[Assignment]
Give back all the records below, unaltered.

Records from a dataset
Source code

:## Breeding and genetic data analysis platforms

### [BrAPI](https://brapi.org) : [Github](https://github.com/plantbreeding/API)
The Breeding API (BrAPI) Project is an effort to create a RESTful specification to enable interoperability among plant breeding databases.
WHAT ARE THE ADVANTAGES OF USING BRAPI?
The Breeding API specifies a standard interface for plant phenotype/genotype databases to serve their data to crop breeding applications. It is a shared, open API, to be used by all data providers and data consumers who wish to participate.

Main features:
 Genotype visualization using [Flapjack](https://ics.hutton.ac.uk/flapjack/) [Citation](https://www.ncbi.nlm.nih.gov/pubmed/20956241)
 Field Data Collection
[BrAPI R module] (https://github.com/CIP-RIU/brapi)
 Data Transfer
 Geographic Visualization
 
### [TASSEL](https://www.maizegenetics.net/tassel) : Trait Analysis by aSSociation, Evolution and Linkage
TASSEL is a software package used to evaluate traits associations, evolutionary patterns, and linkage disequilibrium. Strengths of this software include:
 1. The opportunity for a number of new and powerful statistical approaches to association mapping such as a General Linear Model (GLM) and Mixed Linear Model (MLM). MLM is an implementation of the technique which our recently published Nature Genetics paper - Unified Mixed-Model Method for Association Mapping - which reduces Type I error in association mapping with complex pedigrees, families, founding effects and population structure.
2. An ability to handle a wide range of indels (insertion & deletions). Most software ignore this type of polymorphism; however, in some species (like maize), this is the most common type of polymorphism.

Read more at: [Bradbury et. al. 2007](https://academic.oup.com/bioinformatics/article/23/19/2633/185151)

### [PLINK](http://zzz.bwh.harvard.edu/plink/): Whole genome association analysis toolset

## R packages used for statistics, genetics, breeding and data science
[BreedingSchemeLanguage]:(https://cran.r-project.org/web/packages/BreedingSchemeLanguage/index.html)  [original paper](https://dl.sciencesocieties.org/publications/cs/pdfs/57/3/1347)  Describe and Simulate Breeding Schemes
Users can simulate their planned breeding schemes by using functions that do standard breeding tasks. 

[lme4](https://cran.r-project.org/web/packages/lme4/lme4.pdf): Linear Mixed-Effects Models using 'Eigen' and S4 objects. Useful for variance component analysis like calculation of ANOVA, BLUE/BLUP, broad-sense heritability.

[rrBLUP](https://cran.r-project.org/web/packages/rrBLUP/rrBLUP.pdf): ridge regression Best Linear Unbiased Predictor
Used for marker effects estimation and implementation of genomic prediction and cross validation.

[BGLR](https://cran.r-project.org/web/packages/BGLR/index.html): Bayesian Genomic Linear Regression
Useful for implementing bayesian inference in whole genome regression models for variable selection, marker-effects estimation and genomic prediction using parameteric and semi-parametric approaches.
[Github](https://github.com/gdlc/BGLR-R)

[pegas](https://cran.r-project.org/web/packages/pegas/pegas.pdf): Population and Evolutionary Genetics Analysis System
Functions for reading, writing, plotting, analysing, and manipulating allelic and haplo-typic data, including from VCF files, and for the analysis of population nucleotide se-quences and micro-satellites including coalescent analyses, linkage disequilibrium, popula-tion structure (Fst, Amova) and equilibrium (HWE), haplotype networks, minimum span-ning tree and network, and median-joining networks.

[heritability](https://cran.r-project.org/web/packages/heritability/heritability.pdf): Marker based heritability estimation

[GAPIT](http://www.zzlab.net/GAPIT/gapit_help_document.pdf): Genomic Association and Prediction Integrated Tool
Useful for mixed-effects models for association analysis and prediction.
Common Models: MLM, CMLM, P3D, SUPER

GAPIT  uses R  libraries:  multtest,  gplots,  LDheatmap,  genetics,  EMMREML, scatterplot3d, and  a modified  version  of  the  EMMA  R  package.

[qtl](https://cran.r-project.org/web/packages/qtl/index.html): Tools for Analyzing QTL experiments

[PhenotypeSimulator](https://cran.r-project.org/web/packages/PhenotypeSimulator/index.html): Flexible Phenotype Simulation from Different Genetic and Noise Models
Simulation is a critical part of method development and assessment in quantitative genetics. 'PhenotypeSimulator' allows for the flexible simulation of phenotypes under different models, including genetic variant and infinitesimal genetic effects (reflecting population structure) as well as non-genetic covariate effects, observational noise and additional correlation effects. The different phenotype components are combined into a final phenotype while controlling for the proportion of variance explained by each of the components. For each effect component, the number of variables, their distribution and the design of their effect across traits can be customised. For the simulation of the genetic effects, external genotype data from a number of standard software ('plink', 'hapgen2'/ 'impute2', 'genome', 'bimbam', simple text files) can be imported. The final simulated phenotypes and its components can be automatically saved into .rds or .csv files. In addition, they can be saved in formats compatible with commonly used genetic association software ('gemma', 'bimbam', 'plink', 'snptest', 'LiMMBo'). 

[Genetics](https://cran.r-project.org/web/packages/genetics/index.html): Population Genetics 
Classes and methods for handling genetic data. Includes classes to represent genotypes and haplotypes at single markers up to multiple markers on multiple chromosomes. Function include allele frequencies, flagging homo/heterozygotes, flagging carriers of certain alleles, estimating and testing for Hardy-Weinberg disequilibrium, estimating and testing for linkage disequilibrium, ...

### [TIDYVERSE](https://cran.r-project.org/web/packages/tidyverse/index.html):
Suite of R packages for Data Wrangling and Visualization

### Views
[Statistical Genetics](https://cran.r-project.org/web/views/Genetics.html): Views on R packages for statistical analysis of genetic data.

[Solution for this exercise]
Source code

:## Breeding and genetic data analysis platforms

### [BrAPI](https://brapi.org) : [Github](https://github.com/plantbreeding/API)
The Breeding API (BrAPI) Project is an effort to create a RESTful specification to enable interoperability among plant breeding databases.
WHAT ARE THE ADVANTAGES OF USING BRAPI?
The Breeding API specifies a standard interface for plant phenotype/genotype databases to serve their data to crop breeding applications. It is a shared, open API, to be used by all data providers and data consumers who wish to participate.

Main features:
 Genotype visualization using [Flapjack](https://ics.hutton.ac.uk/flapjack/) [Citation](https://www.ncbi.nlm.nih.gov/pubmed/20956241)
 Field Data Collection
[BrAPI R module] (https://github.com/CIP-RIU/brapi)
 Data Transfer
 Geographic Visualization
 
### [TASSEL](https://www.maizegenetics.net/tassel) : Trait Analysis by aSSociation, Evolution and Linkage
TASSEL is a software package used to evaluate traits associations, evolutionary patterns, and linkage disequilibrium. Strengths of this software include:
 1. The opportunity for a number of new and powerful statistical approaches to association mapping such as a General Linear Model (GLM) and Mixed Linear Model (MLM). MLM is an implementation of the technique which our recently published Nature Genetics paper - Unified Mixed-Model Method for Association Mapping - which reduces Type I error in association mapping with complex pedigrees, families, founding effects and population structure.
2. An ability to handle a wide range of indels (insertion & deletions). Most software ignore this type of polymorphism; however, in some species (like maize), this is the most common type of polymorphism.

Read more at: [Bradbury et. al. 2007](https://academic.oup.com/bioinformatics/article/23/19/2633/185151)

### [PLINK](http://zzz.bwh.harvard.edu/plink/): Whole genome association analysis toolset

## R packages used for statistics, genetics, breeding and data science
[BreedingSchemeLanguage]:(https://cran.r-project.org/web/packages/BreedingSchemeLanguage/index.html)  [original paper](https://dl.sciencesocieties.org/publications/cs/pdfs/57/3/1347)  Describe and Simulate Breeding Schemes
Users can simulate their planned breeding schemes by using functions that do standard breeding tasks. 

[lme4](https://cran.r-project.org/web/packages/lme4/lme4.pdf): Linear Mixed-Effects Models using 'Eigen' and S4 objects. Useful for variance component analysis like calculation of ANOVA, BLUE/BLUP, broad-sense heritability.

[rrBLUP](https://cran.r-project.org/web/packages/rrBLUP/rrBLUP.pdf): ridge regression Best Linear Unbiased Predictor
Used for marker effects estimation and implementation of genomic prediction and cross validation.

[BGLR](https://cran.r-project.org/web/packages/BGLR/index.html): Bayesian Genomic Linear Regression
Useful for implementing bayesian inference in whole genome regression models for variable selection, marker-effects estimation and genomic prediction using parameteric and semi-parametric approaches.
[Github](https://github.com/gdlc/BGLR-R)

[pegas](https://cran.r-project.org/web/packages/pegas/pegas.pdf): Population and Evolutionary Genetics Analysis System
Functions for reading, writing, plotting, analysing, and manipulating allelic and haplo-typic data, including from VCF files, and for the analysis of population nucleotide se-quences and micro-satellites including coalescent analyses, linkage disequilibrium, popula-tion structure (Fst, Amova) and equilibrium (HWE), haplotype networks, minimum span-ning tree and network, and median-joining networks.

[heritability](https://cran.r-project.org/web/packages/heritability/heritability.pdf): Marker based heritability estimation

[GAPIT](http://www.zzlab.net/GAPIT/gapit_help_document.pdf): Genomic Association and Prediction Integrated Tool
Useful for mixed-effects models for association analysis and prediction.
Common Models: MLM, CMLM, P3D, SUPER

GAPIT  uses R  libraries:  multtest,  gplots,  LDheatmap,  genetics,  EMMREML, scatterplot3d, and  a modified  version  of  the  EMMA  R  package.

[qtl](https://cran.r-project.org/web/packages/qtl/index.html): Tools for Analyzing QTL experiments

[PhenotypeSimulator](https://cran.r-project.org/web/packages/PhenotypeSimulator/index.html): Flexible Phenotype Simulation from Different Genetic and Noise Models
Simulation is a critical part of method development and assessment in quantitative genetics. 'PhenotypeSimulator' allows for the flexible simulation of phenotypes under different models, including genetic variant and infinitesimal genetic effects (reflecting population structure) as well as non-genetic covariate effects, observational noise and additional correlation effects. The different phenotype components are combined into a final phenotype while controlling for the proportion of variance explained by each of the components. For each effect component, the number of variables, their distribution and the design of their effect across traits can be customised. For the simulation of the genetic effects, external genotype data from a number of standard software ('plink', 'hapgen2'/ 'impute2', 'genome', 'bimbam', simple text files) can be imported. The final simulated phenotypes and its components can be automatically saved into .rds or .csv files. In addition, they can be saved in formats compatible with commonly used genetic association software ('gemma', 'bimbam', 'plink', 'snptest', 'LiMMBo'). 

[Genetics](https://cran.r-project.org/web/packages/genetics/index.html): Population Genetics 
Classes and methods for handling genetic data. Includes classes to represent genotypes and haplotypes at single markers up to multiple markers on multiple chromosomes. Function include allele frequencies, flagging homo/heterozygotes, flagging carriers of certain alleles, estimating and testing for Hardy-Weinberg disequilibrium, estimating and testing for linkage disequilibrium, ...

### [TIDYVERSE](https://cran.r-project.org/web/packages/tidyverse/index.html):
Suite of R packages for Data Wrangling and Visualization

### Views
[Statistical Genetics](https://cran.r-project.org/web/views/Genetics.html): Views on R packages for statistical analysis of genetic data.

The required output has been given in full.